The CPS cannot be criticised for bringing the prosecution. The central allegation, of an abusive relationship with a thirteen year old girl, was too serious to be overlooked. Nevertheless, it is hard to see what purpose can be served by imposing a long sentence on the wretched man.
Punishment is meant to serve three purposes: rehabilitation, deterrence and retribution.
Talk of “rehabilitation” is absurd. Were he an illiterate 18 year old from a broken home, in gaol for robbery it might, in theory, make some sense: he could – despite Mr Grayling’s book ban – learn to read, learn to be a painter and decorator and perhaps emerge from prison in a better position to lead a law abiding life. But Mr Harris has not offended for years. He apparently suffers from the sort of age-related conditions that tend to dampen libido, but even if he retained the urges of an adolescent kangaroo it is inconceivable that he will ever again be in a position to grope children and young women; still less to conduct a sexual relationship with a thirteen year old girl. Prison will not rehabilitate him and nor does it need to. There is no point in turning him into a second rate decorator. We can be certain that his days of sexual offending are over.
When he is sentenced the judge will probably speak of the need to deter others. Yet in truth a prison sentence will hardly be more of a deterrent than his public humiliation; and that will continue indefinitely. Even while his trial was in progress there was a huge amount of sometimes disgraceful comment that seemed calculated to influence the jury (although they would have been told repeatedly not to look at internet gossip). This tweet, for example, was a comparatively mild example of potentially prejudicial comment noteworthy only because its author claims – astonishingly – to be a practising magistrate. Perhaps she should find another way to occupy her leisure time.

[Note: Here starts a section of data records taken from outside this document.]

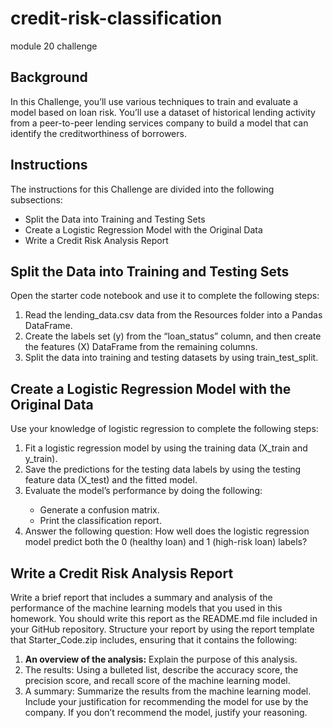 # credit-risk-classification
module 20 challenge

<h2>Background</h2>
<p>In this Challenge, you’ll use various techniques to train and evaluate a model based on loan risk. You’ll use a dataset of historical lending activity from a peer-to-peer lending services company to build a model that can identify the creditworthiness of borrowers.</p>

<h2>Instructions</h2>
The instructions for this Challenge are divided into the following subsections:
<ul>
<li>Split the Data into Training and Testing Sets</li>
<li>Create a Logistic Regression Model with the Original Data</li>
<li>Write a Credit Risk Analysis Report</li>
</ul>

<h2>Split the Data into Training and Testing Sets</h2>
Open the starter code notebook and use it to complete the following steps:
<ol>
<li>Read the lending_data.csv data from the Resources folder into a Pandas DataFrame.</li>
<li>Create the labels set (y) from the “loan_status” column, and then create the features (X) DataFrame from the remaining columns.</li>
<li>Split the data into training and testing datasets by using train_test_split.</li>
</ol>

<h2>Create a Logistic Regression Model with the Original Data</h2>
Use your knowledge of logistic regression to complete the following steps:
<ol>
<li>Fit a logistic regression model by using the training data (X_train and y_train).</li>
<li>Save the predictions for the testing data labels by using the testing feature data (X_test) and the fitted model.</li>
<li>Evaluate the model’s performance by doing the following:</li>
<ul>
<li>Generate a confusion matrix.</li>
<li>Print the classification report.</li>  
</ul>
<li>Answer the following question: How well does the logistic regression model predict both the 0 (healthy loan) and 1 (high-risk loan) labels?</li>
</ol>

<h2>Write a Credit Risk Analysis Report</h2>
<p>Write a brief report that includes a summary and analysis of the performance of the machine learning models that you used in this homework. You should write this report as the README.md file included in your GitHub repository.
Structure your report by using the report template that Starter_Code.zip includes, ensuring that it contains the following:</p>
<ol>
<li><strong>An overview of the analysis:</strong> Explain the purpose of this analysis.</li>
<li>The results: Using a bulleted list, describe the accuracy score, the precision score, and recall score of the machine learning model.</li>
<li>A summary: Summarize the results from the machine learning model. Include your justification for recommending the model for use by the company. If you don’t recommend the model, justify your reasoning.</li>
</ol>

All restraint has now been thrown to the wind. Already in an attempt to increase his guilt by association Harris has been linked with Jimmy Savile, because on one occasion he was shown round Broadmoor Hospital in his company. The fact that Savile showed other celebrities around the hospital, such as Frank Bruno (to whom no suspicion whatever attaches) will be ignored, as will the conclusion to the official report into the matter:
“all of these visitors were escorted, and we heard no suggestion of any inappropriate
behaviour or access to patients.”
But facts no longer matter. It is even possible that a prison cell will provide a shelter of sorts from the obloquy that is raining down, some of it inevitably from people whose own lives have hardly been models of probity.

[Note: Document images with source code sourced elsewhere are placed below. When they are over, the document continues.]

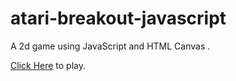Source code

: # atari-breakout-javascript

A 2d game using JavaScript and HTML Canvas .

<a href="http://ataribreakout.herokuapp.com">Click Here</a> to play.
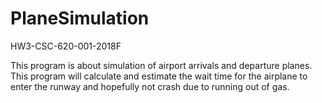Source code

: # PlaneSimulation
HW3-CSC-620-001-2018F

This program is about simulation of airport arrivals and departure planes. This program will calculate and estimate the wait time for the airplane to enter the runway and hopefully not crash due to running out of gas.
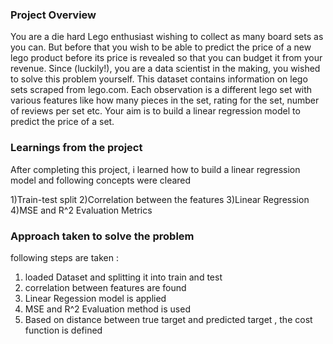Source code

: ### Project Overview

 You are a die hard Lego enthusiast wishing to collect as many board sets as you can. But before that you wish to be able to predict the price of a new lego product before its price is revealed so that you can budget it from your revenue. Since (luckily!), you are a data scientist in the making, you wished to solve this problem yourself. This dataset contains information on lego sets scraped from lego.com. Each observation is a different lego set with various features like how many pieces in the set, rating for the set, number of reviews per set etc. Your aim is to build a linear regression model to predict the price of a set.




### Learnings from the project

 After completing this project, i learned  how to build a linear regression model and following concepts were cleared

1)Train-test split
2)Correlation between the features
3)Linear Regression
4)MSE and R^2 Evaluation Metrics


### Approach taken to solve the problem

 following steps are taken :
1) loaded Dataset and splitting it into train and test
2) correlation between features are found
3)  Linear Regession model is applied
4)  MSE and R^2 Evaluation method is used
5)  Based on distance between true target and predicted target  , the cost function is defined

What of the idea that Harris should be gaoled as an act of retribution? That can be the only remaining justification for locking him up: because he “deserves” it. It’s a grim justification for sending an old man to gaol, but to mark his disgrace by doing community service in a hospice like the septuagenarian Sylvio Berlusconi would seem faintly grotesque.
Will those whom he abused so long ago feel better for Rolf Harris’s incarceration? If so then some good might perhaps come of what is otherwise a miserable story. But it is hardly something to be enthusiastic about.